Introduction to scaffolder Package

The scaffolder package provides a comprehensive set of tools to automate the process of scaffolding interfaces to modules, classes, functions, and documentations written in other programming languages.

Examples

Scaffold R wrappers to Python function

The following example requires the installation of TensorFlow 2.0 for demonstration purposes. Please check out the instruction here.

Once it’s installed, we can then execute scaffold_py_function_wrapper() to generate the R wrapper to tensorflow.nn.top_k() function:

library(scaffolder)
library(tensorflow)

scaffold_py_function_wrapper("tf$nn$top_k")

This will generate the following R wrapper that could serve as a good starting point when building R interfaces to Python modules including all the function parameters, default values, and the associated doc-strings for each parameters.

#' @title top_k
#'
#' @description Finds values and indices of the `k` largest entries for the last dimension.
#'
#' @details If the input is a vector (rank=1), finds the `k` largest entries in the vector
#' and outputs their values and indices as vectors. Thus `values[j]` is the
#' `j`-th largest entry in `input`, and its index is `indices[j]`. For matrices (resp. higher rank input), computes the top `k` entries in each
#' row (resp. vector along the last dimension).
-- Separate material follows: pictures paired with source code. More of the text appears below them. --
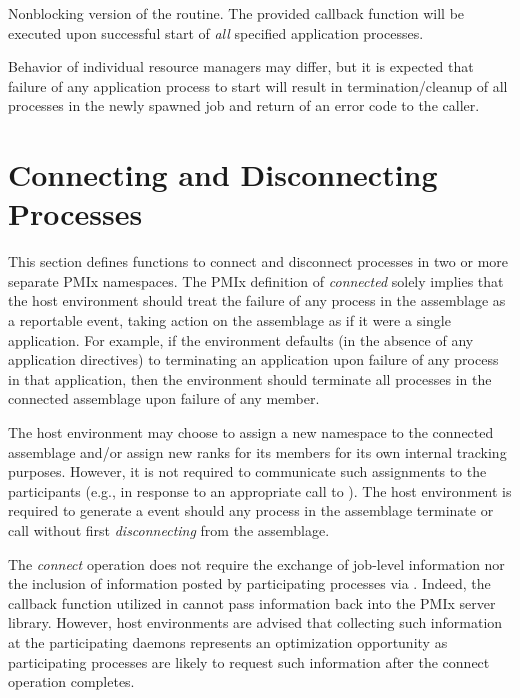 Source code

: \optattrend

\descr

Nonblocking version of the  routine. The provided callback function will be executed upon successful start of \textit{all} specified application processes.

\adviceuserstart
Behavior of individual resource managers may differ, but it is expected that failure of any application process to start will result in termination/cleanup of all processes in the newly spawned job and return of an error code to the caller.
\adviceuserend



\section{Connecting and Disconnecting Processes}
\label{chap:api_proc_mgmt:connect}

This section defines functions to connect and disconnect processes in two or more separate \ac{PMIx} namespaces. The \ac{PMIx} definition of \textit{connected} solely implies that the host environment should treat the failure of any process in the assemblage as a reportable event, taking action on the assemblage as if it were a single application. For example, if the environment defaults (in the absence of any application directives) to terminating an application upon failure of any process in that application, then the environment should terminate all processes in the connected assemblage upon failure of any member.

\advicermstart
The host environment may choose to assign a new namespace to the connected assemblage and/or assign new ranks for its members for its own internal tracking purposes. However, it is not required to communicate such assignments to the participants (e.g., in response to an appropriate call to ). The host environment is required to generate a  event should any process in the assemblage terminate or call  without first \textit{disconnecting} from the assemblage.

The \textit{connect} operation does not require the exchange of job-level information nor the inclusion of information posted by  participating processes via . Indeed, the callback function utilized in  cannot pass information back into the \ac{PMIx} server library. However, host environments are advised that collecting such information at the participating daemons represents an optimization opportunity as participating processes are likely to request such information after the connect operation completes.
\advicermend

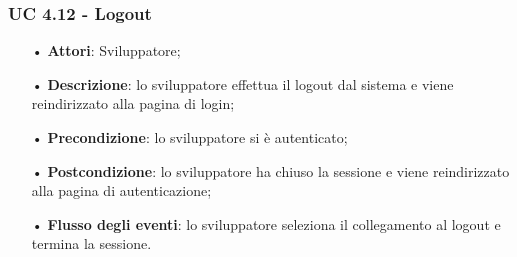 
\subsubsection{UC 4.12 - Logout}
\begin{itemize}
	\item[•]\textbf{Attori}: Sviluppatore;
	\item[•]\textbf{Descrizione}: lo sviluppatore effettua il logout dal sistema e viene reindirizzato alla pagina di login;
	\item[•]\textbf{Precondizione}: lo sviluppatore si è autenticato;
	\item[•]\textbf{Postcondizione}: lo sviluppatore ha chiuso la sessione e viene reindirizzato alla pagina di autenticazione; 
	\item[•]\textbf{Flusso degli eventi}: lo sviluppatore seleziona il collegamento al logout e termina la sessione.
\end{itemize}
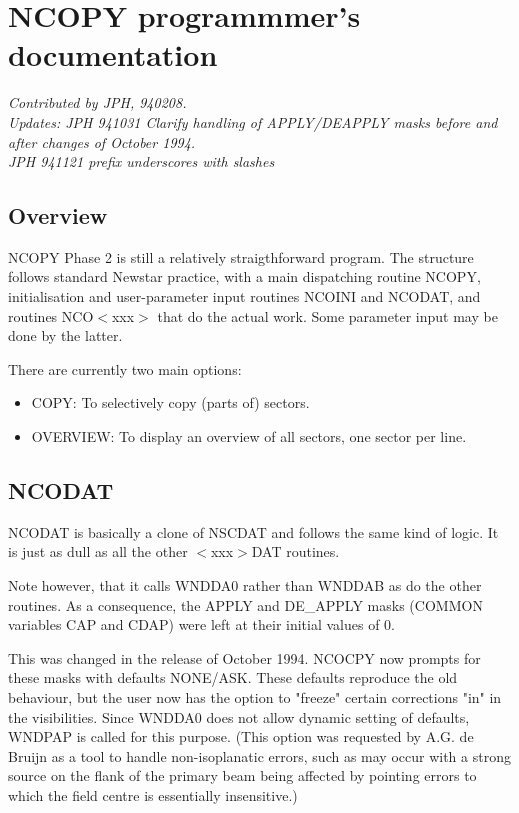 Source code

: \chapter{NCOPY programmmer's documentation}

{\em Contributed by JPH, 940208. \\
Updates:
	JPH 941031      Clarify handling of APPLY/DEAPPLY masks before and
after changes of October 1994.
\\      JPH 941121      prefix underscores with slashes
}
\newcommand{\bi}{ \begin{itemize} }
\newcommand{\ei}{ \end{itemize} }

\tableofcontents


\section{ Overview}

	NCOPY Phase 2 is still a relatively straigthforward program. The
structure follows standard Newstar practice, with a main dispatching routine
NCOPY, initialisation and user-parameter input routines NCOINI and NCODAT, and
routines NCO$<$xxx$>$ that do the actual work. Some parameter input may be done
by the latter.

	There are currently two main options:
\bi
\item   COPY: To selectively copy (parts of) sectors.

\item   OVERVIEW: To display an overview of all sectors, one sector per line.
\ei

\section{ NCODAT }

	NCODAT is basically a clone of NSCDAT and follows the same kind of
logic. It is just as dull as all the other $<$xxx$>$DAT routines.

	Note however, that it calls WNDDA0 rather than WNDDAB as do the other
routines. As a consequence, the APPLY and DE\_APPLY masks (COMMON variables CAP
and CDAP) were left at their initial values of 0.

	This was changed in the release of October 1994. NCOCPY now prompts for
these masks with defaults NONE/ASK. These defaults reproduce the old behaviour,
but the user now has the option to "freeze" certain corrections "in" in the
visibilities. Since WNDDA0 does not allow dynamic setting of defaults, WNDPAP
is called for this purpose. (This option was requested by A.G. de Bruijn as a
tool to handle non-isoplanatic errors, such as may occur with a strong source
on the flank of the primary beam being affected by pointing errors to which the
field centre is essentially insensitive.)


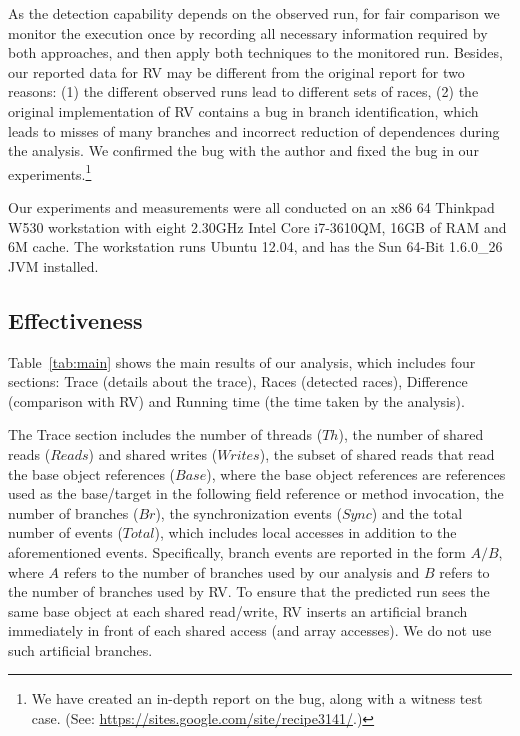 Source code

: As the detection capability  depends on the observed run, for fair 
comparison we monitor the execution once by recording all necessary 
information required by both approaches, and then apply both techniques 
to the monitored run. Besides, our reported data for RV may be different 
from the original report for two reasons: (1) the different observed runs 
lead to different sets of races, (2) the original implementation of RV 
contains a bug in branch identification, which leads to  misses of 
many branches and  incorrect reduction of dependences during the analysis. 
We confirmed the bug with the author and fixed the bug in our 
experiments.\footnote{We have created an in-depth report on the bug, 
along with a witness test case. (See:  \url{https://sites.google.com/site/recipe3141/}.)}


Our experiments and measurements were all conducted on an x86 64 
Thinkpad W530 workstation with eight 2.30GHz Intel Core i7-3610QM, 
16GB of RAM and 6M cache. The workstation runs Ubuntu 12.04,
and has the Sun 64-Bit 1.6.0\_26 JVM installed.










\subsection{Effectiveness}
Table~\ref{tab:main} shows the main results of our analysis, which includes four sections: Trace (details about the trace), Races (detected races), Difference (comparison with RV) and Running time (the time taken by the analysis).


The Trace section includes the number of threads ($Th$), the number of 
shared reads ($Reads$) and shared writes ($Writes$), the subset of shared 
reads that read the base object references  ($Base$), where the  base object 
references are references used as the base/target in the following field 
reference or method invocation,  the number of branches ($Br$), the 
synchronization events ($Sync$) and the total number of events ($Total$), 
which includes local accesses in addition to the aforementioned events. 
Specifically, branch events are reported in the form $A/B$, where $A$ refers 
to the number of branches used by our analysis and $B$ refers to the number 
of branches used by RV. To ensure that the predicted run sees the same 
base object at each shared read/write, {\sf RV} inserts an artificial 
branch immediately in front of each shared access (and array accesses). 
We do not use such artificial branches.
Thus, values.shape = indices.shape = input.shape[:-1] + [k] If two elements are equal, the lower-index element appears first.
#'
#' @param input 1-D or higher `Tensor` with last dimension at least `k`.
#' @param k 0-D `int32` `Tensor`. Number of top elements to look for along the last dimension (along each row for matrices).
#' @param sorted If true the resulting `k` elements will be sorted by the values in descending order.
#' @param name Optional name for the operation.
#'
#' @return values: The `k` largest elements along each last dimensional slice. indices: The indices of `values` within the last dimension of `input`.
#'
#' @export
top_k <- function(input, k = 1L, sorted = TRUE, name = NULL) {

  python_function_result <- tf$nn$top_k(
    input = input,
    k = k,
    sorted = sorted,
    name = name
  )

}

Note that the generated wrapper will often require additional editing (e.g. to convert Python list literals in the docs to R lists, to massage R numeric values to Python integers via as.integer where required, etc.) so is really intended as an starting point for an R wrapper rather than a wrapper that can be used without modification.

Customized Scaffolding

We can customize the scaffolding process in order to avoid the additional editing that we mentioned above. For example, we can implement a function to cast parameters with default values that contains “L” to integers. This is often useful when the package maintainer wants to automate the generation of the R wrapper and reduce the maintenance efforts required in the future, e.g. make sure doc-strings and default values for all the parameters are up-to-date.

library(stringr)

process_int_param_fn <- function(param, docs) {
  # Extract the list of parameters that have integer values as default
  int_params <- gsub(
    " = [-]?[0-9]+L",
    "",
    str_extract_all(docs$signature, "[A-z]+ = [-]?[0-9]+L")[[1]])
  # Explicitly cast parameter in the list obtained above to integer
  if (param %in% int_params) {
    param <- paste0("as.integer(", param, ")")
  }
  param
}

Note that since the default value of parameter k is 1L. It is wrapped by as.integer() to ensure it’s casted to integer before sending it to tf$nn$top_k for execution. We then print out the python function result.

library(scaffolder)
library(tensorflow)

custom_scaffold_py_function_wrapper(
  "tf$nn$top_k",
  r_function = "top_k",
  process_param_fn = process_int_param_fn,
  postprocess_fn = function() { "return(python_function_result)" })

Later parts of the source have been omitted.